Joint Trajectory and Resource Allocation Design for Energy-Efficient Secure UAV Communication Systems

In this paper, we study the trajectory and resource allocation design for downlink energy-efficient secure unmanned aerial vehicle (UAV) communication systems, where an information UAV assisted by a multi-antenna jammer UAV serves multiple ground users in the existence of multiple ground eavesdroppers. The resource allocation strategy and the trajectory of the information UAV, and the jamming policy of the jammer UAV are jointly optimized for maximizing the system energy efficiency. The joint design is formulated as a non-convex optimization problem taking into account the quality of service (QoS) requirement, the security constraint, and the imperfect channel state information (CSI) of the eavesdroppers. The formulated problem is generally intractable. As a compromise approach, the problem is divided into two subproblems which facilitates the design of a low-complexity suboptimal algorithm based on alternating optimization approach.

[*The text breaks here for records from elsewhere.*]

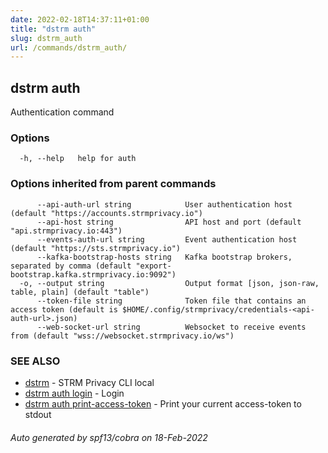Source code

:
 ```yaml
---
date: 2022-02-18T14:37:11+01:00
title: "dstrm auth"
slug: dstrm_auth
url: /commands/dstrm_auth/
---
```

## dstrm auth

Authentication command

### Options

```
  -h, --help   help for auth
```

### Options inherited from parent commands

```
      --api-auth-url string            User authentication host (default "https://accounts.strmprivacy.io")
      --api-host string                API host and port (default "api.strmprivacy.io:443")
      --events-auth-url string         Event authentication host (default "https://sts.strmprivacy.io")
      --kafka-bootstrap-hosts string   Kafka bootstrap brokers, separated by comma (default "export-bootstrap.kafka.strmprivacy.io:9092")
  -o, --output string                  Output format [json, json-raw, table, plain] (default "table")
      --token-file string              Token file that contains an access token (default is $HOME/.config/strmprivacy/credentials-<api-auth-url>.json)
      --web-socket-url string          Websocket to receive events from (default "wss://websocket.strmprivacy.io/ws")
```

### SEE ALSO

* [dstrm](dstrm.md)	 - STRM Privacy CLI local
* [dstrm auth login](dstrm_auth_login.md)	 - Login
* [dstrm auth print-access-token](dstrm_auth_print-access-token.md)	 - Print your current access-token to stdout

###### Auto generated by spf13/cobra on 18-Feb-2022
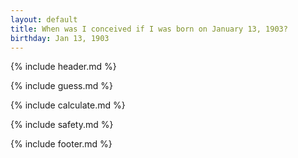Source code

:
 ```yaml
---
layout: default
title: When was I conceived if I was born on January 13, 1903?
birthday: Jan 13, 1903
---
```


{% include header.md %}

{% include guess.md %}

{% include calculate.md %}

{% include safety.md %}

{% include footer.md %}



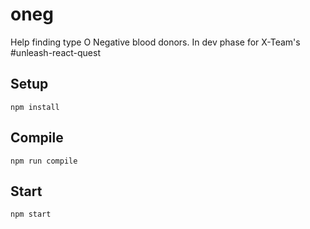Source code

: # oneg

Help finding type O Negative blood donors. In dev phase for X-Team's #unleash-react-quest

Setup
---
 
```
npm install
```
  
Compile
---
 
```
npm run compile
```

Start
---

```
npm start
```
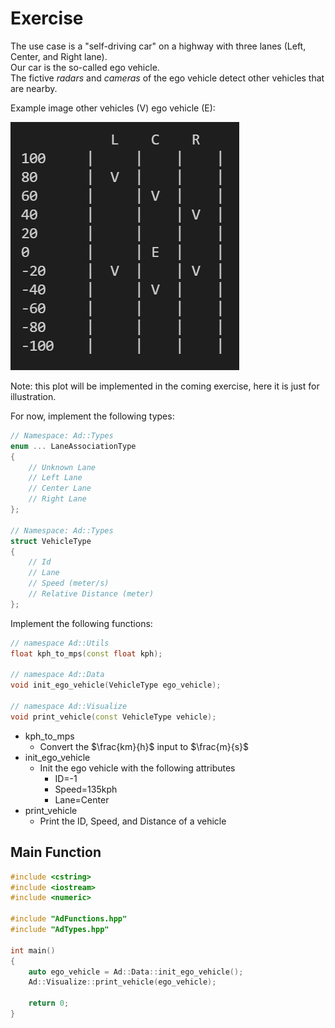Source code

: # Exercise

The use case is a "self-driving car" on a highway with three lanes (Left, Center, and Right lane).  
Our car is the so-called ego vehicle.  
The fictive *radars* and *cameras* of the ego vehicle detect other vehicles that are nearby.  

Example image other vehicles (V) ego vehicle (E):

![vehicle](../../media/vehicle.png)

Note: this plot will be implemented in the coming exercise, here it is just for illustration.

For now, implement the following types:

```cpp
// Namespace: Ad::Types
enum ... LaneAssociationType
{
    // Unknown Lane
    // Left Lane
    // Center Lane
    // Right Lane
};

// Namespace: Ad::Types
struct VehicleType
{
    // Id
    // Lane
    // Speed (meter/s)
    // Relative Distance (meter)
};
```

Implement the following functions:

```cpp
// namespace Ad::Utils
float kph_to_mps(const float kph);

// namespace Ad::Data
void init_ego_vehicle(VehicleType ego_vehicle);

// namespace Ad::Visualize
void print_vehicle(const VehicleType vehicle);
```

- kph_to_mps
  - Convert the $\frac{km}{h}$ input to $\frac{m}{s}$
- init_ego_vehicle
  - Init the ego vehicle with the following attributes
    - ID=-1
    - Speed=135kph
    - Lane=Center
- print_vehicle
  - Print the ID, Speed, and Distance of a vehicle

## Main Function

```cpp
#include <cstring>
#include <iostream>
#include <numeric>

#include "AdFunctions.hpp"
#include "AdTypes.hpp"

int main()
{
    auto ego_vehicle = Ad::Data::init_ego_vehicle();
    Ad::Visualize::print_vehicle(ego_vehicle);

    return 0;
}
```
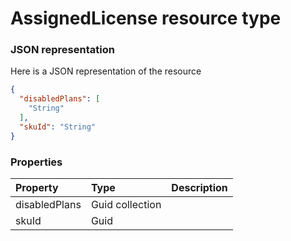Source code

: # AssignedLicense resource type



### JSON representation

Here is a JSON representation of the resource

<!-- {
  "blockType": "resource",
  "optionalProperties": [

  ],
  "@odata.type": "microsoft.graph.AssignedLicense"
}-->

```json
{
  "disabledPlans": [
    "String"
  ],
  "skuId": "String"
}

```
### Properties
| Property	   | Type	|Description|
|:---------------|:--------|:----------|
|disabledPlans|Guid collection||
|skuId|Guid||

<!-- uuid: 5325e731-410d-45c8-8766-07845d869ea2
2015-10-14 23:39:27 UTC -->
<!-- {
  "type": "#page.annotation",
  "description": "AssignedLicense resource",
  "keywords": "",
  "section": "documentation",
  "tocPath": ""
}-->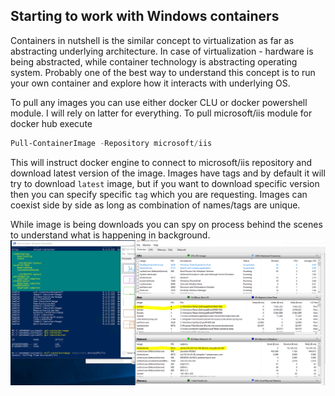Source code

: ## Starting to work with Windows containers

Containers in nutshell is the similar concept to virtualization as far as abstracting underlying architecture.
In case of virtualization - hardware is being abstracted, while container technology is  abstracting operating system. 
Probably one of the best way to understand this concept is to run your own container and explore how it interacts with underlying OS.


To pull any images you can use either docker CLU or docker powershell module. I will rely on latter for everything.
To pull microsoft/iis module for docker hub execute 

```powershell
Pull-ContainerImage -Repository microsoft/iis
```
This will instruct docker engine to connect to microsoft/iis repository and download latest version of the image. Images have tags and  by default it will try
to download `latest` image, but if you want to download specific version then you can specify specific `tag` which you are requesting.
Images can coexist side by side as long as combination of names/tags are unique.

While image is being downloads you can spy on process behind the scenes to understand what is happening in background.
<img src="images\Capture2.PNG" width="1600"> 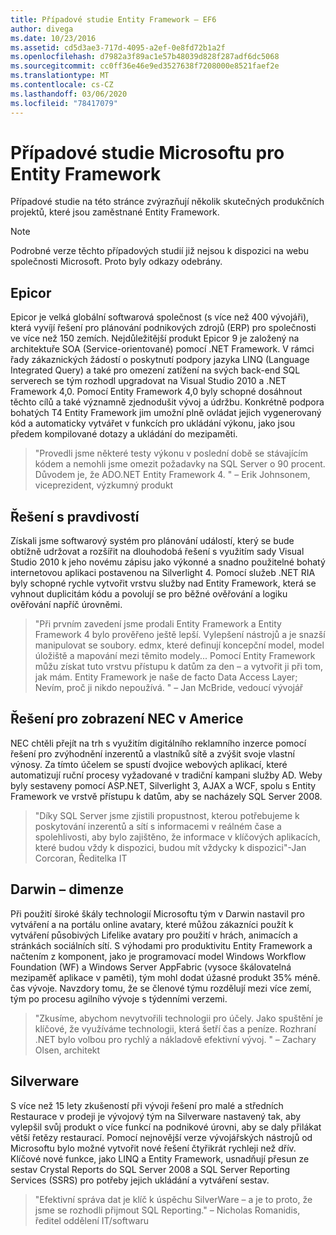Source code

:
 ```yaml
---
title: Případové studie Entity Framework – EF6
author: divega
ms.date: 10/23/2016
ms.assetid: cd5d3ae3-717d-4095-a2ef-0e8fd72b1a2f
ms.openlocfilehash: d7982a3f89ac1e57b48039d828f287adf6dc5068
ms.sourcegitcommit: cc0ff36e46e9ed3527638f7208000e8521faef2e
ms.translationtype: MT
ms.contentlocale: cs-CZ
ms.lasthandoff: 03/06/2020
ms.locfileid: "78417079"
---
```

# <a name="microsoft-case-studies-for-entity-framework"></a>Případové studie Microsoftu pro Entity Framework
Případové studie na této stránce zvýrazňují několik skutečných produkčních projektů, které jsou zaměstnané Entity Framework.
> [!NOTE]
> Podrobné verze těchto případových studií již nejsou k dispozici na webu společnosti Microsoft. Proto byly odkazy odebrány.

## <a name="epicor"></a>Epicor
Epicor je velká globální softwarová společnost (s více než 400 vývojáři), která vyvíjí řešení pro plánování podnikových zdrojů (ERP) pro společnosti ve více než 150 zemích.
Nejdůležitější produkt Epicor 9 je založený na architektuře SOA (Service-orientované) pomocí .NET Framework.
V rámci řady zákaznických žádostí o poskytnutí podpory jazyka LINQ (Language Integrated Query) a také pro omezení zatížení na svých back-end SQL serverech se tým rozhodl upgradovat na Visual Studio 2010 a .NET Framework 4,0.
Pomocí Entity Framework 4,0 byly schopné dosáhnout těchto cílů a také významně zjednodušit vývoj a údržbu.
Konkrétně podpora bohatých T4 Entity Framework jim umožní plně ovládat jejich vygenerovaný kód a automaticky vytvářet v funkcích pro ukládání výkonu, jako jsou předem kompilované dotazy a ukládání do mezipaměti.

> "Provedli jsme některé testy výkonu v poslední době se stávajícím kódem a nemohli jsme omezit požadavky na SQL Server o 90 procent.
Důvodem je, že ADO.NET Entity Framework 4. " – Erik Johnsonem, viceprezident, výzkumný produkt  

## <a name="veracity-solutions"></a>Řešení s pravdivostí
Získali jsme softwarový systém pro plánování událostí, který se bude obtížně udržovat a rozšířit na dlouhodobá řešení s využitím sady Visual Studio 2010 k jeho novému zápisu jako výkonné a snadno použitelné bohatý internetovou aplikaci postavenou na Silverlight 4.
Pomocí služeb .NET RIA byly schopné rychle vytvořit vrstvu služby nad Entity Framework, která se vyhnout duplicitám kódu a povolují se pro běžné ověřování a logiku ověřování napříč úrovněmi.  

> "Při prvním zavedení jsme prodali Entity Framework a Entity Framework 4 bylo prověřeno ještě lepší.
Vylepšení nástrojů a je snazší manipulovat se soubory. edmx, které definují koncepční model, model úložiště a mapování mezi těmito modely... Pomocí Entity Framework můžu získat tuto vrstvu přístupu k datům za den – a vytvořit ji při tom, jak mám.
Entity Framework je naše de facto Data Access Layer; Nevím, proč ji nikdo nepoužívá. " – Jan McBride, vedoucí vývojář

## <a name="nec-display-solutions-of-america"></a>Řešení pro zobrazení NEC v Americe
NEC chtěli přejít na trh s využitím digitálního reklamního inzerce pomocí řešení pro zvýhodnění inzerentů a vlastníků sítě a zvýšit svoje vlastní výnosy.
Za tímto účelem se spustí dvojice webových aplikací, které automatizují ruční procesy vyžadované v tradiční kampani služby AD.
Weby byly sestaveny pomocí ASP.NET, Silverlight 3, AJAX a WCF, spolu s Entity Framework ve vrstvě přístupu k datům, aby se nacházely SQL Server 2008.

> "Díky SQL Server jsme zjistili propustnost, kterou potřebujeme k poskytování inzerentů a sítí s informacemi v reálném čase a spolehlivosti, aby bylo zajištěno, že informace v klíčových aplikacích, které budou vždy k dispozici, budou mít vždycky k dispozici"-Jan Corcoran, Ředitelka IT

## <a name="darwin-dimensions"></a>Darwin – dimenze
Při použití široké škály technologií Microsoftu tým v Darwin nastavil pro vytváření a na portálu online avatary, které můžou zákazníci použít k vytváření působivých Lifelike avatary pro použití v hrách, animacích a stránkách sociálních sítí.
S výhodami pro produktivitu Entity Framework a načtením z komponent, jako je programovací model Windows Workflow Foundation (WF) a Windows Server AppFabric (vysoce škálovatelná mezipaměť aplikace v paměti), tým mohl dodat úžasné produkt 35% méně. čas vývoje.
Navzdory tomu, že se členové týmu rozdělují mezi více zemí, tým po procesu agilního vývoje s týdenními verzemi.

 > "Zkusíme, abychom nevytvořili technologii pro účely. Jako spuštění je klíčové, že využíváme technologii, která šetří čas a peníze.
 Rozhraní .NET bylo volbou pro rychlý a nákladově efektivní vývoj. " – Zachary Olsen, architekt  

## <a name="silverware"></a>Silverware
S více než 15 lety zkušeností při vývoji řešení pro malé a středních Restaurace v prodeji je vývojový tým na Silverware nastavený tak, aby vylepšil svůj produkt o více funkcí na podnikové úrovni, aby se daly přilákat větší řetězy restaurací.
Pomocí nejnovější verze vývojářských nástrojů od Microsoftu bylo možné vytvořit nové řešení čtyřikrát rychleji než dřív.
Klíčové nové funkce, jako LINQ a Entity Framework, usnadňují přesun ze sestav Crystal Reports do SQL Server 2008 a SQL Server Reporting Services (SSRS) pro potřeby jejich ukládání a vytváření sestav.

> "Efektivní správa dat je klíč k úspěchu SilverWare – a je to proto, že jsme se rozhodli přijmout SQL Reporting." – Nicholas Romanidis, ředitel oddělení IT/softwaru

Simulation results illustrate that the proposed algorithm converges within a small number of iterations and demonstrate some interesting insights: (1) the introduction of a jammer UAV facilitates a highly flexible trajectory design of the information UAV which is critical to improving the system energy efficiency; (2) by exploiting the spatial degrees of freedom brought by the multi-antenna jammer UAV, our proposed design can focus the artificial noise on eavesdroppers offering a strong security mean to the system.